Working in Cybersecurity is no easy feat – cybersecurity analysts must stay one step ahead, keeping up to date with the latest cyber threat landscape and any new trends in IT.
We take a look behind the scenes at what our Security team get up to and how organisations can keep their systems secure.
Our 24/7 security team are often busy responding to security events, triaged alerts and the latest vulnerabilities. They also work alongside the customer’s own security teams to deliver a resolution of security incidents.
We spoke to some of the team about how organisations can keep their systems secure, and one thing that was highlighted was the importance of Vulnerability Management.
Vulnerability management is a continuous, proactive, and often automated process that keeps your computer systems, networks, and enterprise applications safe from cyberattacks and data breaches. At Fordway, we use tools such as Defender, Sentinel and Nessus for this and is an ongoing day to day activity.
Here we take a look at some of the security situations faced in our 24/7 team, to give you a taster of what it’s like to be a security analyst…
One sticky situation faced by one of our clients was a Brute Force attack on a newly built server. A Brute Force attack can be pretty harmful in terms of cyber-attacks. It’s a hacking method that uses trial and error to reveal passwords, login credentials and encryption keys. This method is a simple and effective way of gaining unauthorised access to user accounts as well as the entire organisation’s computer systems and networks.

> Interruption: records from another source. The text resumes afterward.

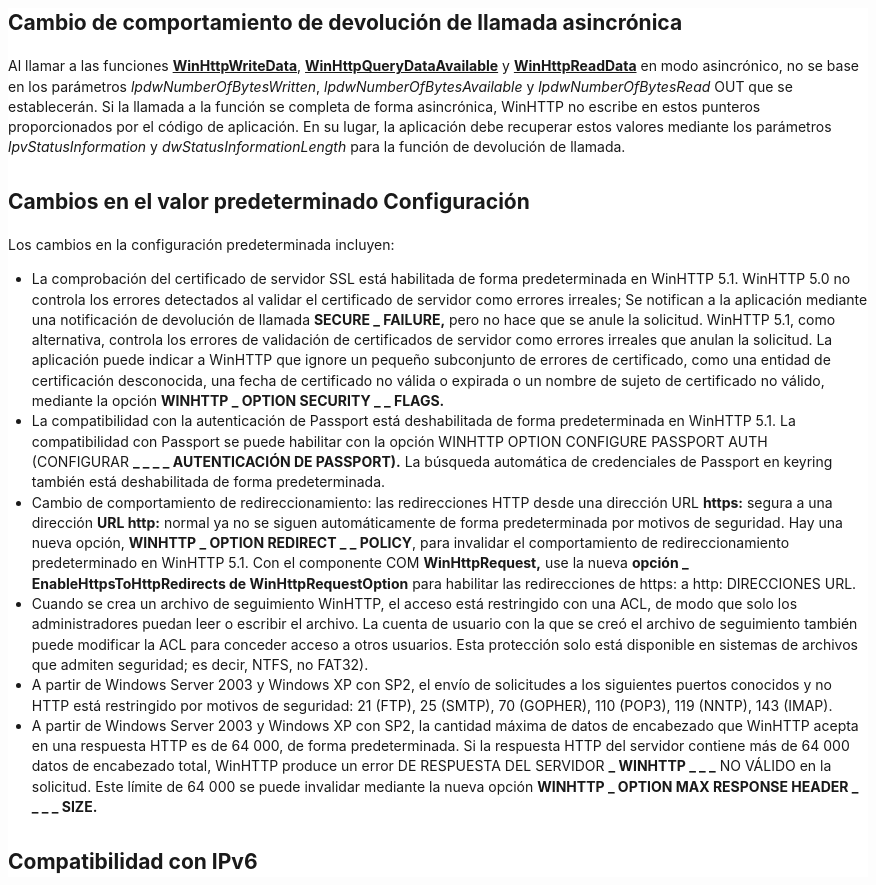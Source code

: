 ## <a name="async-callback-behavior-change"></a>Cambio de comportamiento de devolución de llamada asincrónica

Al llamar a las funciones [**WinHttpWriteData**](/windows/desktop/api/Winhttp/nf-winhttp-winhttpwritedata), [**WinHttpQueryDataAvailable**](/windows/desktop/api/Winhttp/nf-winhttp-winhttpquerydataavailable) y [**WinHttpReadData**](/windows/desktop/api/Winhttp/nf-winhttp-winhttpreaddata) en modo asincrónico, no se base en los parámetros *lpdwNumberOfBytesWritten*, *lpdwNumberOfBytesAvailable* y *lpdwNumberOfBytesRead* OUT que se establecerán. Si la llamada a la función se completa de forma asincrónica, WinHTTP no escribe en estos punteros proporcionados por el código de aplicación. En su lugar, la aplicación debe recuperar estos valores mediante los parámetros *lpvStatusInformation* y *dwStatusInformationLength* para la función de devolución de llamada.

## <a name="changes-to-default-settings"></a>Cambios en el valor predeterminado Configuración

Los cambios en la configuración predeterminada incluyen:

-   La comprobación del certificado de servidor SSL está habilitada de forma predeterminada en WinHTTP 5.1. WinHTTP 5.0 no controla los errores detectados al validar el certificado de servidor como errores irreales; Se notifican a la aplicación mediante una notificación de devolución de llamada **SECURE \_ FAILURE,** pero no hace que se anule la solicitud. WinHTTP 5.1, como alternativa, controla los errores de validación de certificados de servidor como errores irreales que anulan la solicitud. La aplicación puede indicar a WinHTTP que ignore un pequeño subconjunto de errores de certificado, como una entidad de certificación desconocida, una fecha de certificado no válida o expirada o un nombre de sujeto de certificado no válido, mediante la opción **WINHTTP \_ OPTION SECURITY \_ \_ FLAGS.**
-   La compatibilidad con la autenticación de Passport está deshabilitada de forma predeterminada en WinHTTP 5.1. La compatibilidad con Passport se puede habilitar con la opción WINHTTP OPTION CONFIGURE PASSPORT AUTH (CONFIGURAR **\_ \_ \_ \_ AUTENTICACIÓN DE PASSPORT).** La búsqueda automática de credenciales de Passport en keyring también está deshabilitada de forma predeterminada.
-   Cambio de comportamiento de redireccionamiento: las redirecciones HTTP desde una dirección URL **https:** segura a una dirección **URL http:** normal ya no se siguen automáticamente de forma predeterminada por motivos de seguridad. Hay una nueva opción, **WINHTTP \_ OPTION REDIRECT \_ \_ POLICY**, para invalidar el comportamiento de redireccionamiento predeterminado en WinHTTP 5.1. Con el componente COM **WinHttpRequest,** use la nueva **opción \_ EnableHttpsToHttpRedirects de WinHttpRequestOption** para habilitar las redirecciones de https: a http: DIRECCIONES URL.
-   Cuando se crea un archivo de seguimiento WinHTTP, el acceso está restringido con una ACL, de modo que solo los administradores puedan leer o escribir el archivo. La cuenta de usuario con la que se creó el archivo de seguimiento también puede modificar la ACL para conceder acceso a otros usuarios. Esta protección solo está disponible en sistemas de archivos que admiten seguridad; es decir, NTFS, no FAT32).
-   A partir de Windows Server 2003 y Windows XP con SP2, el envío de solicitudes a los siguientes puertos conocidos y no HTTP está restringido por motivos de seguridad: 21 (FTP), 25 (SMTP), 70 (GOPHER), 110 (POP3), 119 (NNTP), 143 (IMAP).
-   A partir de Windows Server 2003 y Windows XP con SP2, la cantidad máxima de datos de encabezado que WinHTTP acepta en una respuesta HTTP es de 64 000, de forma predeterminada. Si la respuesta HTTP del servidor contiene más de 64 000 datos de encabezado total, WinHTTP produce un error DE RESPUESTA DEL SERVIDOR **\_ WINHTTP \_ \_ \_** NO VÁLIDO en la solicitud. Este límite de 64 000 se puede invalidar mediante la nueva opción **WINHTTP \_ OPTION MAX RESPONSE HEADER \_ \_ \_ \_ SIZE.**

## <a name="ipv6-support"></a>Compatibilidad con IPv6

This was made easier by the customers’ developer team who built a new server with no security controls in place and was open to the internet. Fordway’s security monitoring tools identified the brut force attacks to this server. Luckily there wasn’t any successful logons identified in this instance – but continuous attempts which left the potential for a costly breach. Our security specialists quickly responded and managed to block malicious IP’s and created a rule to the Azure Network Security Group (NSG) to only allow connectivity to the server for listed IP addresses.
If you ever find yourself facing a Brute Force attack there are a number of remediation actions that can be applied, such as implementing 2FA, VPN, strong passwords, firewall rules and limiting logon attempts. In this scenario, Fordway’s security specialists recommend applying a VPN solution. A Managed Service Provider will be able to do this for you, as well as 24/7 security monitoring – so if you’re ever faced with a breach, you don’t need to worry.

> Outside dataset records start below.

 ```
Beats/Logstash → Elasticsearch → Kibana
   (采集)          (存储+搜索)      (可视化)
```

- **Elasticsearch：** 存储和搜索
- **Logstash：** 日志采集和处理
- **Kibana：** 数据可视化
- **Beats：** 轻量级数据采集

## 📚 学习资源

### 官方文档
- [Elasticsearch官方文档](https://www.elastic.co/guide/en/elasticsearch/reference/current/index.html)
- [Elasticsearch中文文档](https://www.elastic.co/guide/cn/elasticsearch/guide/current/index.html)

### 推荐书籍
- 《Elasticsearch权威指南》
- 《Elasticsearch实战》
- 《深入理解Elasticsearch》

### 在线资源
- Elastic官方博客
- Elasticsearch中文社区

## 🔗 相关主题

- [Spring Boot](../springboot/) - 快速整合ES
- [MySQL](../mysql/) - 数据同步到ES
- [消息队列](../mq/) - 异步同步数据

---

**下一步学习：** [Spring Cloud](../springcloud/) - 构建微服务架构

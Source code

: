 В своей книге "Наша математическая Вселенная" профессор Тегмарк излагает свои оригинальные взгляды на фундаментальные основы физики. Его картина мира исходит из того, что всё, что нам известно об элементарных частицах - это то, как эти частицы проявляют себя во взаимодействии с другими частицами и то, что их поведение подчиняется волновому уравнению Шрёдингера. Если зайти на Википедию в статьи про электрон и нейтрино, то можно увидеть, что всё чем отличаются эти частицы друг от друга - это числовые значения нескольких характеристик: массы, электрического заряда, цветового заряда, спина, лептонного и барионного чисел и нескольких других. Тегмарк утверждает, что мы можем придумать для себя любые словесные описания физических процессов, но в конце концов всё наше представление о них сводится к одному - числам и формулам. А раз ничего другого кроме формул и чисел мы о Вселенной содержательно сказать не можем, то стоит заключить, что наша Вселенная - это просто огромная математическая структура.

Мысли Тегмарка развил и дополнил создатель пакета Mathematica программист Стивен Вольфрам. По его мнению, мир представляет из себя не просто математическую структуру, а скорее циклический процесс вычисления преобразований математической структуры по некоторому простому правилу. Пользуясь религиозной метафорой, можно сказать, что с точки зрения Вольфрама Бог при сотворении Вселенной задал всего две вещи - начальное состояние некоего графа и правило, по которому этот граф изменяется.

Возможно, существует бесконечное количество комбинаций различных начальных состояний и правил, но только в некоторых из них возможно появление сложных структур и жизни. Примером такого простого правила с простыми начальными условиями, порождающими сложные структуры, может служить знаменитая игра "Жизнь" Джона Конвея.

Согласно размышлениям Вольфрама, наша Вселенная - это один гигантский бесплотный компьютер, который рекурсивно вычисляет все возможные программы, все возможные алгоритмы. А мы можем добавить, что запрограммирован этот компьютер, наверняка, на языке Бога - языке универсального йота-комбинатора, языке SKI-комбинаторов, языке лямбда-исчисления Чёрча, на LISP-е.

Another example of a security incident (which might make you want to consider adding Sentinel to your toolkit), is when a suspicious DNS lookup was detected. Our team reacted quickly for our client when a security alert was received from Sentinel indicating a suspicious DNS connection to a potentially malicious IP address.
Investigations confirmed that the connection did take place and the server was isolated and removed from the domain. We then used advanced hunting to check logs on Sentinel for any further suspicious activity as well as running full AV scans on all servers on the domain – this allowed us to restore the server from backup and introduce back onto the domain for our client.
This is just one example of why Microsoft Sentinel can be a hugely valuable asset to your IT operations. If you’re unsure what Sentinel is, it’s a cloud-native security information and event management (SIEM) platform using built-in AI to allow large volumes of data to be analysed quickly and effectively. The powerhouse of AI and automation provides organisations with intelligent security analytics across the entire enterprise. It takes the strain off clients worrying about their security strategies, by centralising threat detection, detection, response and investigation efforts.
Data breaches, malware attacks and other types of cybercrime are becoming more common and can cause serious damage to any business. The amount of regulation governing how businesses protect their data is also expanding. This can make IT security an overwhelming concept for any organisation to keep up with the requirements whilst ensuring they have the latest tools to keep their data safe and secure.